══ Provided records
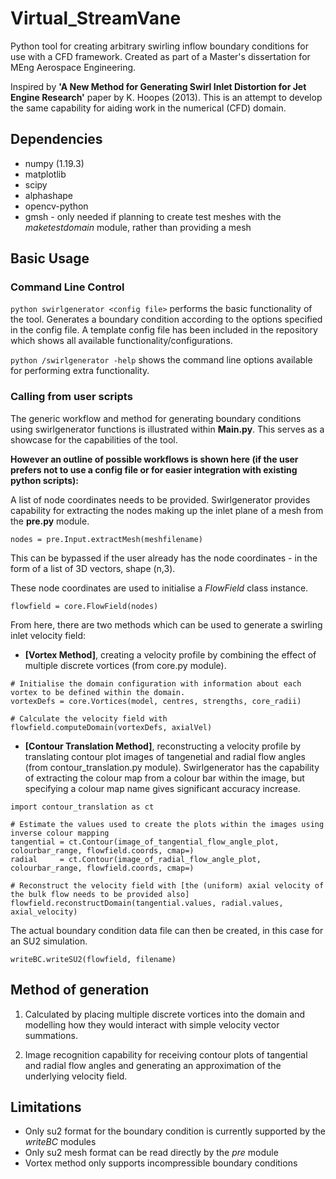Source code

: # Virtual_StreamVane
 Python tool for creating arbitrary swirling inflow boundary conditions for use with a CFD framework. Created as part of a Master's dissertation for MEng Aerospace Engineering.
 
 Inspired by **'A New Method for Generating Swirl Inlet Distortion for Jet Engine Research'** paper by K. Hoopes (2013). This is an attempt to develop the same capability for aiding work in the numerical (CFD) domain.

## Dependencies
- numpy (1.19.3)
- matplotlib
- scipy
- alphashape
- opencv-python
- gmsh - only needed if planning to create test meshes with the *maketestdomain* module, rather than providing a mesh


## Basic Usage
### Command Line Control
`python swirlgenerator <config file>` performs the basic functionality of the tool. Generates a boundary condition according to the options specified in the config file. A template config file has been included in the repository which shows all available functionality/configurations.
 
`python /swirlgenerator -help` shows the command line options available for performing extra functionality. 


### Calling from user scripts
The generic workflow and method for generating boundary conditions using swirlgenerator functions is illustrated within **Main.py**. This serves as a showcase for the capabilities of the tool.

**However an outline of possible workflows is shown here (if the user prefers not to use a config file or for easier integration with existing python scripts):**

A list of node coordinates needs to be provided. Swirlgenerator provides capability for extracting the nodes making up the inlet plane of a mesh from the **pre.py** module.
```
nodes = pre.Input.extractMesh(meshfilename)
```
This can be bypassed if the user already has the node coordinates - in the form of a list of 3D vectors, shape (n,3).

These node coordinates are used to initialise a *FlowField* class instance.
```
flowfield = core.FlowField(nodes)
```

From here, there are two methods which can be used to generate a swirling inlet velocity field:

- **[Vortex Method]**, creating a velocity profile by combining the effect of multiple discrete vortices (from core.py module).
```
# Initialise the domain configuration with information about each vortex to be defined within the domain.
vortexDefs = core.Vortices(model, centres, strengths, core_radii)

# Calculate the velocity field with
flowfield.computeDomain(vortexDefs, axialVel)
```

- **[Contour Translation Method]**, reconstructing a velocity profile by translating contour plot images of tangenetial and radial flow angles (from contour_translation.py module). Swirlgenerator has the capability of extracting the colour map from a colour bar within the image, but specifying a colour map name gives significant accuracy increase.
```
import contour_translation as ct

# Estimate the values used to create the plots within the images using inverse colour mapping
tangential = ct.Contour(image_of_tangential_flow_angle_plot, colourbar_range, flowfield.coords, cmap=)
radial     = ct.Contour(image_of_radial_flow_angle_plot,     colourbar_range, flowfield.coords, cmap=)

# Reconstruct the velocity field with [the (uniform) axial velocity of the bulk flow needs to be provided also]
flowfield.reconstructDomain(tangential.values, radial.values, axial_velocity)
```

The actual boundary condition data file can then be created, in this case for an SU2 simulation.
```
writeBC.writeSU2(flowfield, filename)
```


## Method of generation
1. Calculated by placing multiple discrete vortices into the domain and modelling how they would interact with simple velocity vector summations.

2. Image recognition capability for receiving contour plots of tangential and radial flow angles and generating an approximation of the underlying velocity field.


## Limitations
- Only su2 format for the boundary condition is currently supported by the *writeBC* modules
- Only su2 mesh format can be read directly by the *pre* module
- Vortex method only supports incompressible boundary conditions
════
> Work instruction
Find the lines above that hold "profile", then copy each of them.

> Exercise output
- **[Vortex Method]**, creating a velocity profile by combining the effect of multiple discrete vortices (from core.py module).
- **[Contour Translation Method]**, reconstructing a velocity profile by translating contour plot images of tangenetial and radial flow angles (from contour_translation.py module). Swirlgenerator has the capability of extracting the colour map from a colour bar within the image, but specifying a colour map name gives significant accuracy increase.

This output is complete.